## TASK DIRECTIONS
Every record that appears below should be transcribed exactly.

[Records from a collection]
○ ○ ○ ○ ○
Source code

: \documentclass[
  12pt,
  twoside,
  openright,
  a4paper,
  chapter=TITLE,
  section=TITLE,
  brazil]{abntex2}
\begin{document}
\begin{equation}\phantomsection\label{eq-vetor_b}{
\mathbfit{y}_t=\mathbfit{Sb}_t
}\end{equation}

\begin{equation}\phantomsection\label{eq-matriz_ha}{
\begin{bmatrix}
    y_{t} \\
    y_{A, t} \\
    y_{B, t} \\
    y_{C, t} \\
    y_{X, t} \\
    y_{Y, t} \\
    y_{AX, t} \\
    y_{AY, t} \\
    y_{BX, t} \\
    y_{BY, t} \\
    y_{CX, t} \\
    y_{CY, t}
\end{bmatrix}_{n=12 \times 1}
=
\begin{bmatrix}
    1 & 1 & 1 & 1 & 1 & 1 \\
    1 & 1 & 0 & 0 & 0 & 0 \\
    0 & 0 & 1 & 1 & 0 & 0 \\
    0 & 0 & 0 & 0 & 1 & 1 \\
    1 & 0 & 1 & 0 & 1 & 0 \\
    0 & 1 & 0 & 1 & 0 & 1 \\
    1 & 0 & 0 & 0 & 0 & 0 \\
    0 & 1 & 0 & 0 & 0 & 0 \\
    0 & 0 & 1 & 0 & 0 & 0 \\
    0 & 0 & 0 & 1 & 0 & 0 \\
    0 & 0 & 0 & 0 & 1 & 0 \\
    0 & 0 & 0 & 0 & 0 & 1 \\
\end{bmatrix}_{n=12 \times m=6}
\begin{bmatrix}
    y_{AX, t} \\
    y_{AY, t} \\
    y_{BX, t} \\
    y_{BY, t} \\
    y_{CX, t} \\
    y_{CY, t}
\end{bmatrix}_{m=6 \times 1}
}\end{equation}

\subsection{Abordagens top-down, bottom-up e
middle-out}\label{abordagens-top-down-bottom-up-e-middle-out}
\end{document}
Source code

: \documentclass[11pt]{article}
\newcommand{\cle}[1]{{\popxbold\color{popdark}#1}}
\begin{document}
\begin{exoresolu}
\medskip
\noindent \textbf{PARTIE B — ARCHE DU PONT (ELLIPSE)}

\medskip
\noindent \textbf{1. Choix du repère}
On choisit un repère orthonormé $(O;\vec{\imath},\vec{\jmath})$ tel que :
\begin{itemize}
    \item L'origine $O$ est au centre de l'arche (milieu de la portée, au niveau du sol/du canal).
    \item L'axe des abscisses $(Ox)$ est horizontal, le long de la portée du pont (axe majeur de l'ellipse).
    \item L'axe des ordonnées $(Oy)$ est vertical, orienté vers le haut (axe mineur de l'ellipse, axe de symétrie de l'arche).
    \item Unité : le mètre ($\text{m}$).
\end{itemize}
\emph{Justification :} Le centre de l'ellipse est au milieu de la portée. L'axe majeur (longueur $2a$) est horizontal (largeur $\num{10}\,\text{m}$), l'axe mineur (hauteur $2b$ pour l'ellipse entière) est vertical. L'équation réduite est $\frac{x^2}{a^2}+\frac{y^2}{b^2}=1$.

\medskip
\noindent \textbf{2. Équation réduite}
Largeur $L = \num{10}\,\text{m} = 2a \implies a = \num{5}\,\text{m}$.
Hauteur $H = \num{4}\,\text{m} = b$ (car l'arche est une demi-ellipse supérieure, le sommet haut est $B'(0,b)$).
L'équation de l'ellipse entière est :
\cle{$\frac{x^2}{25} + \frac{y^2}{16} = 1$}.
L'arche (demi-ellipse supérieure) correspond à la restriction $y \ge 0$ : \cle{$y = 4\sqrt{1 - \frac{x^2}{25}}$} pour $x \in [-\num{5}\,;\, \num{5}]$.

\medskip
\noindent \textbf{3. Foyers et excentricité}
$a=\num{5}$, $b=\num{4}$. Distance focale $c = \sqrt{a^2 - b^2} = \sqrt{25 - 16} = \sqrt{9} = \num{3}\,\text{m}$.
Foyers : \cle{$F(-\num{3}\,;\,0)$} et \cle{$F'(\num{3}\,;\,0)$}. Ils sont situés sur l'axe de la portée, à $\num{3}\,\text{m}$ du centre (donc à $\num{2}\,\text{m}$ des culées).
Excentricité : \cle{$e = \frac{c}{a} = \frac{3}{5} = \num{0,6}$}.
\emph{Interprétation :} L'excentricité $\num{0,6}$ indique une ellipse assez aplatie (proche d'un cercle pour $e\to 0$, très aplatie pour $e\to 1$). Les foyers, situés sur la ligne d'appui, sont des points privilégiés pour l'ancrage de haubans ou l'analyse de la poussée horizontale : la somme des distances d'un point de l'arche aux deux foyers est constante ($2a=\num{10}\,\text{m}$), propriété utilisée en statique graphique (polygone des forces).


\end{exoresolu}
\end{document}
○ ○ ○ ○ ○
## ANSWER TO THE PROBLEM
Source code

: \documentclass[
  12pt,
  twoside,
  openright,
  a4paper,
  chapter=TITLE,
  section=TITLE,
  brazil]{abntex2}
\begin{document}
\begin{equation}\phantomsection\label{eq-vetor_b}{
\mathbfit{y}_t=\mathbfit{Sb}_t
}\end{equation}

\begin{equation}\phantomsection\label{eq-matriz_ha}{
\begin{bmatrix}
    y_{t} \\
    y_{A, t} \\
    y_{B, t} \\
    y_{C, t} \\
    y_{X, t} \\
    y_{Y, t} \\
    y_{AX, t} \\
    y_{AY, t} \\
    y_{BX, t} \\
    y_{BY, t} \\
    y_{CX, t} \\
    y_{CY, t}
\end{bmatrix}_{n=12 \times 1}
=
\begin{bmatrix}
    1 & 1 & 1 & 1 & 1 & 1 \\
    1 & 1 & 0 & 0 & 0 & 0 \\
    0 & 0 & 1 & 1 & 0 & 0 \\
    0 & 0 & 0 & 0 & 1 & 1 \\
    1 & 0 & 1 & 0 & 1 & 0 \\
    0 & 1 & 0 & 1 & 0 & 1 \\
    1 & 0 & 0 & 0 & 0 & 0 \\
    0 & 1 & 0 & 0 & 0 & 0 \\
    0 & 0 & 1 & 0 & 0 & 0 \\
    0 & 0 & 0 & 1 & 0 & 0 \\
    0 & 0 & 0 & 0 & 1 & 0 \\
    0 & 0 & 0 & 0 & 0 & 1 \\
\end{bmatrix}_{n=12 \times m=6}
\begin{bmatrix}
    y_{AX, t} \\
    y_{AY, t} \\
    y_{BX, t} \\
    y_{BY, t} \\
    y_{CX, t} \\
    y_{CY, t}
\end{bmatrix}_{m=6 \times 1}
}\end{equation}

\subsection{Abordagens top-down, bottom-up e
middle-out}\label{abordagens-top-down-bottom-up-e-middle-out}
\end{document}
Source code

: \documentclass[11pt]{article}
\newcommand{\cle}[1]{{\popxbold\color{popdark}#1}}
\begin{document}
\begin{exoresolu}
\medskip
\noindent \textbf{PARTIE B — ARCHE DU PONT (ELLIPSE)}

\medskip
\noindent \textbf{1. Choix du repère}
On choisit un repère orthonormé $(O;\vec{\imath},\vec{\jmath})$ tel que :
\begin{itemize}
    \item L'origine $O$ est au centre de l'arche (milieu de la portée, au niveau du sol/du canal).
    \item L'axe des abscisses $(Ox)$ est horizontal, le long de la portée du pont (axe majeur de l'ellipse).
    \item L'axe des ordonnées $(Oy)$ est vertical, orienté vers le haut (axe mineur de l'ellipse, axe de symétrie de l'arche).
    \item Unité : le mètre ($\text{m}$).
\end{itemize}
\emph{Justification :} Le centre de l'ellipse est au milieu de la portée. L'axe majeur (longueur $2a$) est horizontal (largeur $\num{10}\,\text{m}$), l'axe mineur (hauteur $2b$ pour l'ellipse entière) est vertical. L'équation réduite est $\frac{x^2}{a^2}+\frac{y^2}{b^2}=1$.

\medskip
\noindent \textbf{2. Équation réduite}
Largeur $L = \num{10}\,\text{m} = 2a \implies a = \num{5}\,\text{m}$.
Hauteur $H = \num{4}\,\text{m} = b$ (car l'arche est une demi-ellipse supérieure, le sommet haut est $B'(0,b)$).
L'équation de l'ellipse entière est :
\cle{$\frac{x^2}{25} + \frac{y^2}{16} = 1$}.
L'arche (demi-ellipse supérieure) correspond à la restriction $y \ge 0$ : \cle{$y = 4\sqrt{1 - \frac{x^2}{25}}$} pour $x \in [-\num{5}\,;\, \num{5}]$.

\medskip
\noindent \textbf{3. Foyers et excentricité}
$a=\num{5}$, $b=\num{4}$. Distance focale $c = \sqrt{a^2 - b^2} = \sqrt{25 - 16} = \sqrt{9} = \num{3}\,\text{m}$.
Foyers : \cle{$F(-\num{3}\,;\,0)$} et \cle{$F'(\num{3}\,;\,0)$}. Ils sont situés sur l'axe de la portée, à $\num{3}\,\text{m}$ du centre (donc à $\num{2}\,\text{m}$ des culées).
Excentricité : \cle{$e = \frac{c}{a} = \frac{3}{5} = \num{0,6}$}.
\emph{Interprétation :} L'excentricité $\num{0,6}$ indique une ellipse assez aplatie (proche d'un cercle pour $e\to 0$, très aplatie pour $e\to 1$). Les foyers, situés sur la ligne d'appui, sont des points privilégiés pour l'ancrage de haubans ou l'analyse de la poussée horizontale : la somme des distances d'un point de l'arche aux deux foyers est constante ($2a=\num{10}\,\text{m}$), propriété utilisée en statique graphique (polygone des forces).


\end{exoresolu}
\end{document}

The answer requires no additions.